Photo: YouTube screencap
Upon first glance, Disney’s latest addition to princess royalty, Sofia, looks like your average Belle. She has fair, white skin, soft brown hair, and blue eyes.However, when Disney made the announcement of its TV movie, “Sofia the First: Once Upon a Princess” (she’ll also have a TV series next year), it surfaced Sofia would also be the company’s first Latina princess.
During a press tour, a blogger pointed out concept art of Sofia’s mother had a darker complexion than other characters, to which Disney Junior original programming vice president Joe D’Ambrosia confirmed she was Latina, making daughter Sofia, in turn, at least part Latina as well.
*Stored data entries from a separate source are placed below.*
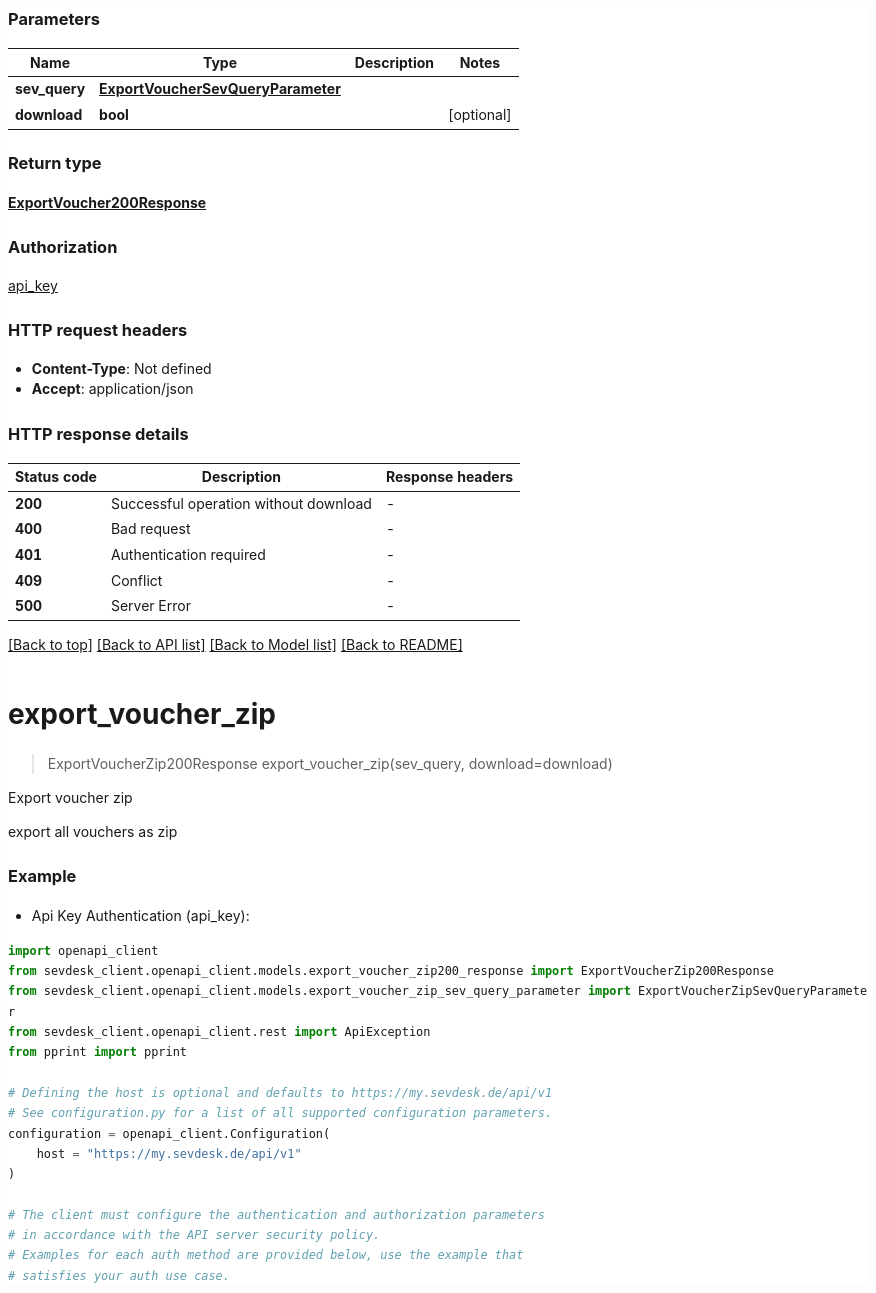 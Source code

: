 

### Parameters


Name | Type | Description  | Notes
------------- | ------------- | ------------- | -------------
 **sev_query** | [**ExportVoucherSevQueryParameter**](.md)|  | 
 **download** | **bool**|  | [optional] 

### Return type

[**ExportVoucher200Response**](ExportVoucher200Response.md)

### Authorization

[api_key](../README.md#api_key)

### HTTP request headers

 - **Content-Type**: Not defined
 - **Accept**: application/json

### HTTP response details

| Status code | Description | Response headers |
|-------------|-------------|------------------|
**200** | Successful operation without download |  -  |
**400** | Bad request |  -  |
**401** | Authentication required |  -  |
**409** | Conflict |  -  |
**500** | Server Error |  -  |

[[Back to top]](#) [[Back to API list]](../README.md#documentation-for-api-endpoints) [[Back to Model list]](../README.md#documentation-for-models) [[Back to README]](../README.md)

# **export_voucher_zip**
> ExportVoucherZip200Response export_voucher_zip(sev_query, download=download)

Export voucher zip

export all vouchers as zip

### Example

* Api Key Authentication (api_key):

```python
import openapi_client
from sevdesk_client.openapi_client.models.export_voucher_zip200_response import ExportVoucherZip200Response
from sevdesk_client.openapi_client.models.export_voucher_zip_sev_query_parameter import ExportVoucherZipSevQueryParameter
from sevdesk_client.openapi_client.rest import ApiException
from pprint import pprint

# Defining the host is optional and defaults to https://my.sevdesk.de/api/v1
# See configuration.py for a list of all supported configuration parameters.
configuration = openapi_client.Configuration(
    host = "https://my.sevdesk.de/api/v1"
)

# The client must configure the authentication and authorization parameters
# in accordance with the API server security policy.
# Examples for each auth method are provided below, use the example that
# satisfies your auth use case.

```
The responses across the Internet have been mixed, with some denouncing Disney’s vision of Latinos, while others are praising them for stepping away from typical stereotypes.
Here’s a few of the negative responses on Twitter:
@SamGrieder: “Is it me, or does Disney’s first Latina princess look… white?”
And, some of the positive:
“What does it mean to look Latina? We come in all shades and sizes. I am 100% Latina the daughter of parents born in Mexico…. have light skin and hazel eyes.”
“I agree with there being a lot of Latinas that come in different different skin tones, I have only to look at my family to see that it’s true. However, any other movie where they created an “ethnic” character, they made sure that the ethnicity was well known.”
On the show’s Facebook page, the response is overwhelmingly positive, though there isn’t one mention about Sofia being Disney’s first Latina princess there.
D’Ambrosia has admitted they never make mention of Sofia’s race on the show.
“We never actually call it out,” said D’Ambrosia, “When we go into schools [to talk to young students about the show], what I find fascinating is that every girl thinks that they’re Sofia.”
And, that’s the point. There’s no overt mention as to any of the other Disney princesses’ races in films, so why start? (Though the show does hint at the princesses’ Latin Roots in the title of her homeland: “Enchancîa.”)
Is Disney’s portrayal of its first Latina princess an accurate assessment or have we created a stigma in our minds as to what the average Latina should look like?